[PATCH 2 of 2 v4] revset: use localrepo persistent branch name caching

Pierre-Yves David pierre-yves.david at ens-lyon.org
Thu Oct 16 02:49:43 CDT 2014



On 10/15/2014 06:48 PM, Mads Kiilerich wrote:
> # HG changeset patch
> # User Mads Kiilerich <madski at unity3d.com>
> # Date 1413424007 -7200
> #      Thu Oct 16 03:46:47 2014 +0200
> # Node ID b0e40604be81ff0716e1254f7ce7884599457f71
> # Parent  d87009e720063a8d6d80afdbe6bb9323e2849030
> revset: use localrepo persistent branch name caching
>
> Branch name filtering in revsets was expensive. For every rev it created a
> changectx and called .branch(). (Using changelog.branchinfo() would make it a
> bit faster.)
>
> Instead, use the new localrepo caching branch lookup method.

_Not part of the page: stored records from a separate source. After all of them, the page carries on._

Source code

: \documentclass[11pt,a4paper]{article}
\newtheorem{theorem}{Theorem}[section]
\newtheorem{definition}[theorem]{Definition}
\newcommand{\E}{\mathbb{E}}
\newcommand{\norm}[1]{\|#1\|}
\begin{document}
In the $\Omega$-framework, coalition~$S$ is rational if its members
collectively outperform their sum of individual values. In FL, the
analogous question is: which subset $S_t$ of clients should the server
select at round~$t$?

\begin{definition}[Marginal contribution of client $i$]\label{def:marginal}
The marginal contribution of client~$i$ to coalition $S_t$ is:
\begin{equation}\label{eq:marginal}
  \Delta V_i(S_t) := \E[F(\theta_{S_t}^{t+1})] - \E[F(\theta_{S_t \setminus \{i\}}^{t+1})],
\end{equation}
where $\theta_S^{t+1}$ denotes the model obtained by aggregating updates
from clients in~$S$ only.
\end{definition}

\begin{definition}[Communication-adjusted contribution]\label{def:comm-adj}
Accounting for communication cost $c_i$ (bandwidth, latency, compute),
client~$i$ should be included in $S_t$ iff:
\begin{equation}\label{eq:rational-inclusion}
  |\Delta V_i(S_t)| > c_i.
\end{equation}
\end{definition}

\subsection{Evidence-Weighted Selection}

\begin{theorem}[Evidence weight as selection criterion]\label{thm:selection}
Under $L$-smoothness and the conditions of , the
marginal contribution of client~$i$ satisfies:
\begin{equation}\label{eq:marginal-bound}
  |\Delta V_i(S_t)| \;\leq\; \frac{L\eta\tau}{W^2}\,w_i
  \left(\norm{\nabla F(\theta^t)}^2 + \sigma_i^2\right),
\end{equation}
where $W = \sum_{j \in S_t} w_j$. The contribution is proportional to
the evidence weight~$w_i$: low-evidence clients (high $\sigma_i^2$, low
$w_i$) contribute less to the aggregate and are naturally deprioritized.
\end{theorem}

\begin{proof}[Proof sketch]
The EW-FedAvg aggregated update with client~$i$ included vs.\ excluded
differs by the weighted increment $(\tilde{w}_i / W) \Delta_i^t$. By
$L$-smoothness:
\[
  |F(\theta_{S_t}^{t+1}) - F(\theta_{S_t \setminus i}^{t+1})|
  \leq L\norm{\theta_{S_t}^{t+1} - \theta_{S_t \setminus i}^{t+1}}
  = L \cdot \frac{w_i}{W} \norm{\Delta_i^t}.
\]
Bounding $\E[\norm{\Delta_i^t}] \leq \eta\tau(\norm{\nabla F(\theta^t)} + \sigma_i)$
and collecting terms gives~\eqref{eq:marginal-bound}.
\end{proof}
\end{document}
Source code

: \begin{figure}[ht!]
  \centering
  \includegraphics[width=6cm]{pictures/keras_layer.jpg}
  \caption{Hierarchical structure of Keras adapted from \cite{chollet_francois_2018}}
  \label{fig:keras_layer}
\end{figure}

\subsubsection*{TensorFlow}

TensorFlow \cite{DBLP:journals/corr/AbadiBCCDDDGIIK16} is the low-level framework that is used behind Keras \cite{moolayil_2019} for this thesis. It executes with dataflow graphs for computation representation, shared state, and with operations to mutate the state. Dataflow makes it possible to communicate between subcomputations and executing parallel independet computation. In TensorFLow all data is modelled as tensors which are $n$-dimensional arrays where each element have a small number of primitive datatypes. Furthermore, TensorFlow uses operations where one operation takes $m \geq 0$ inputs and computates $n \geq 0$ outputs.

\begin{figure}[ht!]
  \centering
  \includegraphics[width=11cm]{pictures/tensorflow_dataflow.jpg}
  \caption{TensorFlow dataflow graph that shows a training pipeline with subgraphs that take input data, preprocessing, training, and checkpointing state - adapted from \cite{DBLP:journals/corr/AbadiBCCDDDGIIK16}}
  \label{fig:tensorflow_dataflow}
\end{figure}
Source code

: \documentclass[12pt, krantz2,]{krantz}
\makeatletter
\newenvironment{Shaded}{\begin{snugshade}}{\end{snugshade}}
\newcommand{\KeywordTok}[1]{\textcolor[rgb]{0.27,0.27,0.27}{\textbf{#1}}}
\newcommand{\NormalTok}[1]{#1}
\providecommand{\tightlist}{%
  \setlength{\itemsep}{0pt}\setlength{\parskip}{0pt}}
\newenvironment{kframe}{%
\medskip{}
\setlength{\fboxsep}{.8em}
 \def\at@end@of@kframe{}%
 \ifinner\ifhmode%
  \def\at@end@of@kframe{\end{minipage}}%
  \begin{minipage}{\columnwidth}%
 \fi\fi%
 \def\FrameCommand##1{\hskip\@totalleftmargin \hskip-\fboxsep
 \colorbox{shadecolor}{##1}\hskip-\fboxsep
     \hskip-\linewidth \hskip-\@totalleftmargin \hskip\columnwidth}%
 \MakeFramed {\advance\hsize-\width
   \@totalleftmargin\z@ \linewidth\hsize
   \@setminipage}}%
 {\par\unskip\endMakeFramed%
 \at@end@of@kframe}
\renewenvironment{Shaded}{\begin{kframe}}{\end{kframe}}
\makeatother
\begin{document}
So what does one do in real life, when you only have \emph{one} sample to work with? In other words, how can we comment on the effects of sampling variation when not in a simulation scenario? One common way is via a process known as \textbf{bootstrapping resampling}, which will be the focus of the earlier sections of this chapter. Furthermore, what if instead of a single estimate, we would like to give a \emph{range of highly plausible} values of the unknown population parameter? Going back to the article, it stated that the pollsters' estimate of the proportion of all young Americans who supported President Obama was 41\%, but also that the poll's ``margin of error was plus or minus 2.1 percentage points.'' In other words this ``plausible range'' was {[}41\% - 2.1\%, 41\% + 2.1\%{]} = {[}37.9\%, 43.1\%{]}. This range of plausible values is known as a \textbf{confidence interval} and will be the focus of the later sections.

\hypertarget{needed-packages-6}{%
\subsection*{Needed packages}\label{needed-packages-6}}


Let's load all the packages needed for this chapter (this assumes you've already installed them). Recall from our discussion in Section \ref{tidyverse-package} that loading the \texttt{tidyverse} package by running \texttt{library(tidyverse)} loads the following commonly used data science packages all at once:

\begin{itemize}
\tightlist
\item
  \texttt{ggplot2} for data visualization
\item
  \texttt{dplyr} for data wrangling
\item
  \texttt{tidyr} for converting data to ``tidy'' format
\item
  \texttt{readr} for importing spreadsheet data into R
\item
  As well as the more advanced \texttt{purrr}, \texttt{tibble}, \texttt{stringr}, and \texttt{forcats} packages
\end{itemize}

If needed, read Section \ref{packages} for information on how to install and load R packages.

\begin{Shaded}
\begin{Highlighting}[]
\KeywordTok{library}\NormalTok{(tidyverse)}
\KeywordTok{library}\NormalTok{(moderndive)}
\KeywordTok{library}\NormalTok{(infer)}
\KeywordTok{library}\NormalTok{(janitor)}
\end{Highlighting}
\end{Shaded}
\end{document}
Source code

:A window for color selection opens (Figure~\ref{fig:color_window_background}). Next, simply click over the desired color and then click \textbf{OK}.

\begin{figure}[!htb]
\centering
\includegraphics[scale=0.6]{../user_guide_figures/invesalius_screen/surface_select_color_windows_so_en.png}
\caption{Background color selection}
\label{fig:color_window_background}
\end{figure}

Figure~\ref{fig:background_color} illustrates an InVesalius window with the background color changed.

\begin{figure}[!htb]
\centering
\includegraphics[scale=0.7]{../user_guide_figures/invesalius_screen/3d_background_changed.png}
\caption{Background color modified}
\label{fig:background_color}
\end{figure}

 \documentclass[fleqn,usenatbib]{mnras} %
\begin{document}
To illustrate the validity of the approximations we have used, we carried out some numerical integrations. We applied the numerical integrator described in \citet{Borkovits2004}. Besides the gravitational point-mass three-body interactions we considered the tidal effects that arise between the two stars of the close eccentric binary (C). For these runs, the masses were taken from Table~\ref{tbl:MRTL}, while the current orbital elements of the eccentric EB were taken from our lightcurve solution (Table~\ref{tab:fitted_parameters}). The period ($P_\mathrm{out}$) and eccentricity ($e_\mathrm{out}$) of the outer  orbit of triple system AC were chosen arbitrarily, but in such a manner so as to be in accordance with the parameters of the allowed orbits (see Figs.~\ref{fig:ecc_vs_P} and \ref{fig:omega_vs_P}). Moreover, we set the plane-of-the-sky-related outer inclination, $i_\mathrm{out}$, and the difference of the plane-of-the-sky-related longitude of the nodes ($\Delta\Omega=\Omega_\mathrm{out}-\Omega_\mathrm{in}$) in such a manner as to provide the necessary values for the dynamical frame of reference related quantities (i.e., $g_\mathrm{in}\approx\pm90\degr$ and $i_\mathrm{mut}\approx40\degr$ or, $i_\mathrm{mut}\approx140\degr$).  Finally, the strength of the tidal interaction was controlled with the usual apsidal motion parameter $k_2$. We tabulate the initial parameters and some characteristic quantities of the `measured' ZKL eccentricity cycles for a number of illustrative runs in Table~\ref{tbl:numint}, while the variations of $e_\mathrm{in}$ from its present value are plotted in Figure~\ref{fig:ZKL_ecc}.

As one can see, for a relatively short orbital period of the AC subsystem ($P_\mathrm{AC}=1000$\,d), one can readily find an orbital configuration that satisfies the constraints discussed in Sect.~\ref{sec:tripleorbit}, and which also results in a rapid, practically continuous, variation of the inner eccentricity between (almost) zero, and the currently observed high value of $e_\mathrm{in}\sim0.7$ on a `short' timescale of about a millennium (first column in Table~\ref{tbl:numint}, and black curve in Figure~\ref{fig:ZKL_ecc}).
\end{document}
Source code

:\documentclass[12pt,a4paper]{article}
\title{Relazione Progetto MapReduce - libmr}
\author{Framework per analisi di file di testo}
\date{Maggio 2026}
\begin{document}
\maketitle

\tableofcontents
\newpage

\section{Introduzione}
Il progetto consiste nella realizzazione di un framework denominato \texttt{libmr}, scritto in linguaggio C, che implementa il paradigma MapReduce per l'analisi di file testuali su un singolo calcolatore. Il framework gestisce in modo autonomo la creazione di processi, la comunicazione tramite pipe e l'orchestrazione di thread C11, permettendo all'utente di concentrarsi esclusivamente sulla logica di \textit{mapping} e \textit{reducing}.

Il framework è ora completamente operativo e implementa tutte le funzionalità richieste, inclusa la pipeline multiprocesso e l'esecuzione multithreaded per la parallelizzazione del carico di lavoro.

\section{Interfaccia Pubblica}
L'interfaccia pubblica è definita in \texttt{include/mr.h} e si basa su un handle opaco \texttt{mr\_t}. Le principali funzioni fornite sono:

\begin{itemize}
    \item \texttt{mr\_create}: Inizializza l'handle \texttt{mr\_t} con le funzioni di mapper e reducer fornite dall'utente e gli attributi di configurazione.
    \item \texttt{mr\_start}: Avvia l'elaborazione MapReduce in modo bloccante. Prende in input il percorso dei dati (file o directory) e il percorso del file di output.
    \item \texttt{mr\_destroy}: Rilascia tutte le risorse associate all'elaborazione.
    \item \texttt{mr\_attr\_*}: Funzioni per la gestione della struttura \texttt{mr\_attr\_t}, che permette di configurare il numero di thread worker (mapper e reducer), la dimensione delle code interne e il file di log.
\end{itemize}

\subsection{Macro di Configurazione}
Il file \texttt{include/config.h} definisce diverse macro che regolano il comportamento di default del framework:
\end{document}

Could you get ctx.branch() to use this cache too ? Would that benefit 
anything?

The branchmap code could use it too. and would prewarm it for you.

>
> On the small hg repo:
>    hg log --time -r 'branch(stable) & branch(default)'
> Before:
>    time: real 1.910 secs (user 1.890+0.000 sys 0.020+0.000)
> After:
>    time: real 1.240 secs (user 1.230+0.000 sys 0.010+0.000)
>    time: real 0.120 secs (user 0.110+0.000 sys 0.000+0.000)
>
> On mozilla-central with 210557:a280a03c9f3c :
>    hg --time log -r 'branch(mobile)' -T.
> Before:
>    time: real 10.450 secs (user 10.390+0.000 sys 0.060+0.000)
> After:
>    time: real 7.640 secs (user 7.480+0.000 sys 0.140+0.000)
>    time: real 0.520 secs (user 0.490+0.000 sys 0.030+0.000)
>
> First run is 35%/27% faster (primarily because the new code path uses
> changelog.branchinfo instead changectx.branch and we avoid messing with
> localrepo). Following runs will use the cache and are 16x/20x faster.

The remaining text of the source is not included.